Tidying up the facts
Tidying up the facts
It's time to set the record straight -- again. I wrote about Joseph McCarthy in this paper on Dec. 4, 2004, but I still hear the demonization.
I cringe every time I hear the word "McCarthyism" because history got this all wrong. McCarthy was painted as a demon mostly by liberal academics, liberal media and Democrats. Yes, Joseph McCarthy, senator from Wisconsin (1947-57), was a Republican.
For those who don't go back to the '50s, Joe said there were lots of communists (Soviet agents) in America's State Department -- and the facts prove there were hundreds. Instead of commies in our government being the villains, it was Joe portrayed as the villain on a witch hunt. One of the great misunderstood periods in American history.
Part of the problem in the '50s is that many who reviled Joe were actually sympathetic to the Soviet Union. Many thought Joseph Stalin was a great leader, even though he killed more people than Hitler. Too many in this country communism was a good thing. (Now it is Barack Obama's socialism.)

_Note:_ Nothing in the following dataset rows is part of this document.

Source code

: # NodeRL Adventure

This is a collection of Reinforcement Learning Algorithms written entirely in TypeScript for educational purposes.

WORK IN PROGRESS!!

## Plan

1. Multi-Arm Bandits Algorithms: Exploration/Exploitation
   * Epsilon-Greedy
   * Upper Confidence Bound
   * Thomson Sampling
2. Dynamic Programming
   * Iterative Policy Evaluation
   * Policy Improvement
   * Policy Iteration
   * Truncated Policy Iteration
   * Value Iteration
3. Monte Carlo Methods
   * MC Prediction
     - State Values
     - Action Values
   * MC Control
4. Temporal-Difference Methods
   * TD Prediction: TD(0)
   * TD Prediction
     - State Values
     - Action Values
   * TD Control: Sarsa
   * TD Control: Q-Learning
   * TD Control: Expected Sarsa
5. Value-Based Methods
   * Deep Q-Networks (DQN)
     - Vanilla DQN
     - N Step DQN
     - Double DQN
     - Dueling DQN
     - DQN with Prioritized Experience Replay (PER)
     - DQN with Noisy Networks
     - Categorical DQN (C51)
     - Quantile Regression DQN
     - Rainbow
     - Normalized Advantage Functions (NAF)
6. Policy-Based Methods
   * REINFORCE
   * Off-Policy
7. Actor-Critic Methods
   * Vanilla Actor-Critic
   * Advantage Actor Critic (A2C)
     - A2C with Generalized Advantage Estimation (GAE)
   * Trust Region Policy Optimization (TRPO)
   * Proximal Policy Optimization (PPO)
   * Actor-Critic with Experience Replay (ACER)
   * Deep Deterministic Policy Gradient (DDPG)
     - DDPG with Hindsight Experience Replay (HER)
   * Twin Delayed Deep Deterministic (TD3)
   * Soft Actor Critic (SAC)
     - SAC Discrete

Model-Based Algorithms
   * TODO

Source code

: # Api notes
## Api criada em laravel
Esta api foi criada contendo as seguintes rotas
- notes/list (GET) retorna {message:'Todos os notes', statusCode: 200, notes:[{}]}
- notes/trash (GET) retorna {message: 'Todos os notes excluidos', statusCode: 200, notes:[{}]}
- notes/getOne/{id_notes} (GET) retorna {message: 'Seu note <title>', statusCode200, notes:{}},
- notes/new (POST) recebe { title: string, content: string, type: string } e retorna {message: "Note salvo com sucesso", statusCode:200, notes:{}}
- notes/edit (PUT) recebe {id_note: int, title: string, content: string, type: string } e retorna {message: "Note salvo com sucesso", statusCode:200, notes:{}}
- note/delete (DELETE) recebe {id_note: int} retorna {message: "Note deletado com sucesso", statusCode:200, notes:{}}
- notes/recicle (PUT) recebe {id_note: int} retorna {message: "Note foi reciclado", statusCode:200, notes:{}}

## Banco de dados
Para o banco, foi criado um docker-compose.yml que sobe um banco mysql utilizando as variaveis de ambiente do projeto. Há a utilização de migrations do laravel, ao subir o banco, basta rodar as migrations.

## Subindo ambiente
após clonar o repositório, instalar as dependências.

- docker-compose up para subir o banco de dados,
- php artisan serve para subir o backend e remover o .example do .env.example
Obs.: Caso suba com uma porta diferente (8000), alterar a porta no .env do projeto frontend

Read M. Stanton Evans' 2007 book "Blacklisted by History." Evans spent six years pouring through FBI files and even Soviet archives that were opened following the Cold War to get to the truth.
Would you believe many documents in the Library of Congress and legislative archives were tampered with, actually destroyed, but as noted above, Evans went to other sources to get to the truth.
In 1995, the government made public the Venona Project. Google it. We decoded messages going to and from the Soviet Union to Soviet espionage agents in our State Department and other departments. We caught the Reds red-handed in the '40s. Absolute, indisputable and undeniable proof that what McCarthy claimed was a fact.
That Sen. McCarthy destroyed innocent lives is a lie. He did not, in fact, he underestimated the actual number of communists in our government.
If you look at the facts "McCarthyism" for America was a good thing, not a bad thing.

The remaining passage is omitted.